### Data excerpts
-- Opening Marker --

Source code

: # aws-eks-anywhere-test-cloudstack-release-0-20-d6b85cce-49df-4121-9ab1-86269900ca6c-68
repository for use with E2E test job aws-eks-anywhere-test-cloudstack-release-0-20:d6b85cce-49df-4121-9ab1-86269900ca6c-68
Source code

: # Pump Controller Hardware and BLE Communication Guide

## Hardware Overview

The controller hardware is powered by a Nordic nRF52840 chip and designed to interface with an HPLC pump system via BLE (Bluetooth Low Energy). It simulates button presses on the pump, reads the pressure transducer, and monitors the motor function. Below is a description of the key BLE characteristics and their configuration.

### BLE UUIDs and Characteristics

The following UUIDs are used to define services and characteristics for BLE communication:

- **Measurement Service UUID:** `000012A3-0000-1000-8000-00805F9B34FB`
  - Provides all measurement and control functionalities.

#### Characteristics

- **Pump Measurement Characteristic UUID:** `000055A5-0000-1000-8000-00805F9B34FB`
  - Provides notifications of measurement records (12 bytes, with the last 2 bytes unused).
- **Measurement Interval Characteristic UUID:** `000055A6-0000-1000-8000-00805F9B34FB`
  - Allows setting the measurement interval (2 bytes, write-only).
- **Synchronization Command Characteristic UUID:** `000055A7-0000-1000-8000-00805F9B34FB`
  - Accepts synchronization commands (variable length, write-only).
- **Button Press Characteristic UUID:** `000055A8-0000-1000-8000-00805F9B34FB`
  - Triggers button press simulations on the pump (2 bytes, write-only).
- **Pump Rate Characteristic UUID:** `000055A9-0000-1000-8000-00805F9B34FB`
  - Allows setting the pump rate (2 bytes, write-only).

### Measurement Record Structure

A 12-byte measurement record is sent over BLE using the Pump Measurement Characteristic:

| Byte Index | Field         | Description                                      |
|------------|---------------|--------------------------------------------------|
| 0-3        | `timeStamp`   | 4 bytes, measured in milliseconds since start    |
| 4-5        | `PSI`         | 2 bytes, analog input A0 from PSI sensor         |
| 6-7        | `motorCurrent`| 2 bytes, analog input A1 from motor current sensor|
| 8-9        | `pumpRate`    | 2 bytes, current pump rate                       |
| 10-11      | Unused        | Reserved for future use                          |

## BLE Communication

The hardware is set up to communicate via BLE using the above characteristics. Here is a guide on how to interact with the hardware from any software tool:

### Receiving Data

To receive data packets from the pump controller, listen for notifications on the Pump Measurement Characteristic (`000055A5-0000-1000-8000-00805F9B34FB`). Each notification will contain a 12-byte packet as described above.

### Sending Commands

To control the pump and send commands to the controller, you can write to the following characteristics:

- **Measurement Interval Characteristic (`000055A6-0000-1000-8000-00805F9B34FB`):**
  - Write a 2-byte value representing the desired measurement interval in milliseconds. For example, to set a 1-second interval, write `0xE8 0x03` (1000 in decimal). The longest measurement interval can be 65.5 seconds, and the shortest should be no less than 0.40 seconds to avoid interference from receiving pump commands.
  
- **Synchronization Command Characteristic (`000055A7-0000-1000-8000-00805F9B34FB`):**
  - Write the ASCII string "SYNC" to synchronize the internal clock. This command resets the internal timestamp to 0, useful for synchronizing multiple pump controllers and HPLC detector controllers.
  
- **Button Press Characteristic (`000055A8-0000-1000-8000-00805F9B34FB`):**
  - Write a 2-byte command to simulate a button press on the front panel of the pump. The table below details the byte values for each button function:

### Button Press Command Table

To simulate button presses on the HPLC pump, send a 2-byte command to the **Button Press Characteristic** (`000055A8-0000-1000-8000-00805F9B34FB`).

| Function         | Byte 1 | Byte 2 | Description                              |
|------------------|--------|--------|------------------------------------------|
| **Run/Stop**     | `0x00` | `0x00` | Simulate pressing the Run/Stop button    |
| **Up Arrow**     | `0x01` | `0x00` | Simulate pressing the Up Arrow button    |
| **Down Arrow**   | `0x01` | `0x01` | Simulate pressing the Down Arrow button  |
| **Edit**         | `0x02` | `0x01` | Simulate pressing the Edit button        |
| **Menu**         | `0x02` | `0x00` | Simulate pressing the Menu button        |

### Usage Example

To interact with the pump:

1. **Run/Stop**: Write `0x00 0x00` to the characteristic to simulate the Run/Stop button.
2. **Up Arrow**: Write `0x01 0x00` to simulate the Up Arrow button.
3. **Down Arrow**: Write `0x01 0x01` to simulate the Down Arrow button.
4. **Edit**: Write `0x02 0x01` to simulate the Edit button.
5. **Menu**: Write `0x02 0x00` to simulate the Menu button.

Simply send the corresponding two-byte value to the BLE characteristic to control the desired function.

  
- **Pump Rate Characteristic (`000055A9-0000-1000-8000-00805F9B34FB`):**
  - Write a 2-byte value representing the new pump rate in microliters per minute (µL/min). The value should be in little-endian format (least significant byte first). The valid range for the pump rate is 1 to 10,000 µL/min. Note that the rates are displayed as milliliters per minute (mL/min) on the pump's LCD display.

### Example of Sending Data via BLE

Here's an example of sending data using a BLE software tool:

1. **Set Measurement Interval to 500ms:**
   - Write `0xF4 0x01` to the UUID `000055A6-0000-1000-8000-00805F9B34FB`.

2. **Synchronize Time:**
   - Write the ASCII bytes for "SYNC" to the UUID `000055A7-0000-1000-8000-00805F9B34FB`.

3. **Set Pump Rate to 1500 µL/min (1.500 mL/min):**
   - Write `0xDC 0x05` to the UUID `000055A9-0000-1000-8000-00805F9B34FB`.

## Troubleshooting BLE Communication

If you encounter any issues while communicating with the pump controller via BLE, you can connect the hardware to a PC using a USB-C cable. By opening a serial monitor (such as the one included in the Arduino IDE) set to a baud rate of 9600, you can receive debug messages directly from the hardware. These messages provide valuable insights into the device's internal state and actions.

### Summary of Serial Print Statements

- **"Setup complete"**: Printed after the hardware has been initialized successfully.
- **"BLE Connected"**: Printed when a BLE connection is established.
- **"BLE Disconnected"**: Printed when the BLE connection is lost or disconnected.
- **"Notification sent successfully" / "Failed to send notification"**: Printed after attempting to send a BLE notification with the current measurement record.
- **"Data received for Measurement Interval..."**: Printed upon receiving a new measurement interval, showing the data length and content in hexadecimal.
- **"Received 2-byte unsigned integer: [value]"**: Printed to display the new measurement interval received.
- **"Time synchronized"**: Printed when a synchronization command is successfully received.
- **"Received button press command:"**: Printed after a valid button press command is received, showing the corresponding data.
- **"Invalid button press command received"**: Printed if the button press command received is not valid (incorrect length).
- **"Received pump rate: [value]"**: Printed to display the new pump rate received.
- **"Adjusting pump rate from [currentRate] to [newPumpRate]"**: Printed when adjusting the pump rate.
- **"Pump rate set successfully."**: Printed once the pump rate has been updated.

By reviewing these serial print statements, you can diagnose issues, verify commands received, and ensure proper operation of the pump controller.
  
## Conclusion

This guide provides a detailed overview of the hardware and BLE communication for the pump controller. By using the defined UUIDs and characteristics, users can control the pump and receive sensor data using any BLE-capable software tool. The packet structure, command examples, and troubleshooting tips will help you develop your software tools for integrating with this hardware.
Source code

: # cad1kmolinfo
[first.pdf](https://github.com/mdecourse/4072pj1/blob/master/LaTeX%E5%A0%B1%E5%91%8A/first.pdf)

-- Closing Marker --

### Assigned task
Each line above that has the word "using" should be copied.

### Solution to this problem
A 12-byte measurement record is sent over BLE using the Pump Measurement Characteristic:
The hardware is set up to communicate via BLE using the above characteristics. Here is a guide on how to interact with the hardware from any software tool:
Here's an example of sending data using a BLE software tool:
If you encounter any issues while communicating with the pump controller via BLE, you can connect the hardware to a PC using a USB-C cable. By opening a serial monitor (such as the one included in the Arduino IDE) set to a baud rate of 9600, you can receive debug messages directly from the hardware. These messages provide valuable insights into the device's internal state and actions.
This guide provides a detailed overview of the hardware and BLE communication for the pump controller. By using the defined UUIDs and characteristics, users can control the pump and receive sensor data using any BLE-capable software tool. The packet structure, command examples, and troubleshooting tips will help you develop your software tools for integrating with this hardware.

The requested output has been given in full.